## About this task
Across all the records below, how many lines contain "same"? Respond with only the number.

_ _ _ _

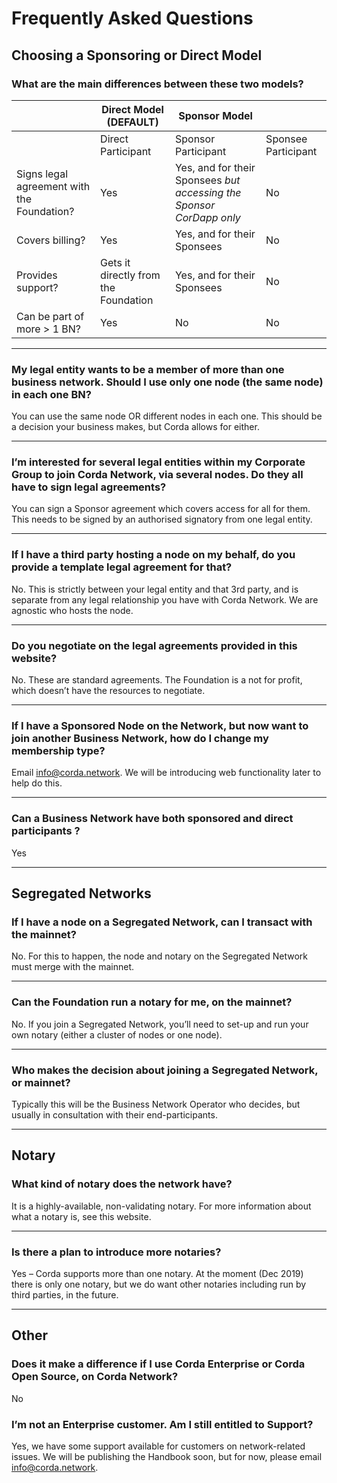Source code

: # Frequently Asked Questions

## Choosing a Sponsoring or Direct Model

### What are the main differences between these two models?

|                                            | **Direct Model (DEFAULT)**           | **Sponsor Model**                                                    |                     |
|--------------------------------------------|--------------------------------------|----------------------------------------------------------------------|---------------------|
|                                            | Direct Participant                   | Sponsor Participant                                                  | Sponsee Participant |
| Signs legal agreement with the Foundation? | Yes                                  | Yes, and for their Sponsees _but accessing the Sponsor CorDapp only_ | No                  |
| Covers billing?                            | Yes                                  | Yes, and for their Sponsees                                          | No                  |
| Provides support?                          | Gets it directly from the Foundation | Yes, and for their Sponsees                                          | No                  |
| Can be part of more > 1 BN?                | Yes                                  | No                                                                   | No                  |

---

### My legal entity wants to be a member of more than one business network. Should I use only one node (the same node) in each one BN?

You can use the same node OR different nodes in each one. This should be a decision your business makes, but Corda allows for either.

---

### I’m interested for several legal entities within my Corporate Group to join Corda Network, via several nodes. Do they all have to sign legal agreements?

You can sign a Sponsor agreement which covers access for all for them. This needs to be signed by an authorised signatory from one legal entity.

---

### If I have a third party hosting a node on my behalf, do you provide a template legal agreement for that?

No. This is strictly between your legal entity and that 3rd party, and is separate from any legal relationship you have with Corda Network. We are agnostic who hosts the node.

---

### Do you negotiate on the legal agreements provided in this website?

No. These are standard agreements. The Foundation is a not for profit, which doesn’t have the resources to negotiate.

---

### If I have a Sponsored Node on the Network, but now want to join another Business Network, how do I change my membership type?

Email info@corda.network. We will be introducing web functionality later to help do this.

---

### Can a Business Network have both sponsored and direct participants ?

Yes

---

## Segregated Networks

### If I have a node on a Segregated Network, can I transact with the mainnet?

No. For this to happen, the node and notary on the Segregated Network must merge with the mainnet.

---

### Can the Foundation run a notary for me, on the mainnet?

No. If you join a Segregated Network, you’ll need to set-up and run your own notary (either a cluster of nodes or one node). 

---

### Who makes the decision about joining a Segregated Network, or mainnet?

Typically this will be the Business Network Operator who decides, but usually in consultation with their end-participants.

---

## Notary

### What kind of notary does the network have?

It is a highly-available, non-validating notary. For more information about what a notary is, see this website. 

---

### Is there a plan to introduce more notaries?

Yes – Corda supports more than one notary. At the moment (Dec 2019) there is only one notary, but we do want other notaries including run by third parties, in the future.

---

## Other

### Does it make a difference if I use Corda Enterprise or Corda Open Source, on Corda Network?

No

### I’m not an Enterprise customer. Am I still entitled to Support?

Yes, we have some support available for customers on network-related issues. We will be publishing the Handbook soon, but for now, please email info@corda.network.
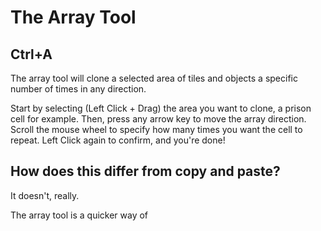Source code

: # The Array Tool
## Ctrl+A

The array tool will clone a selected area of tiles and objects a specific number of times in any direction.

Start by selecting (Left Click + Drag) the area you want to clone, a prison cell for example.
Then, press any arrow key to move the array direction.
Scroll the mouse wheel to specify how many times you want the cell to repeat.
Left Click again to confirm, and you're done!

## How does this differ from copy and paste?
It doesn't, really.

The array tool is a quicker way of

_ _ _ _

## Result of this exercise
2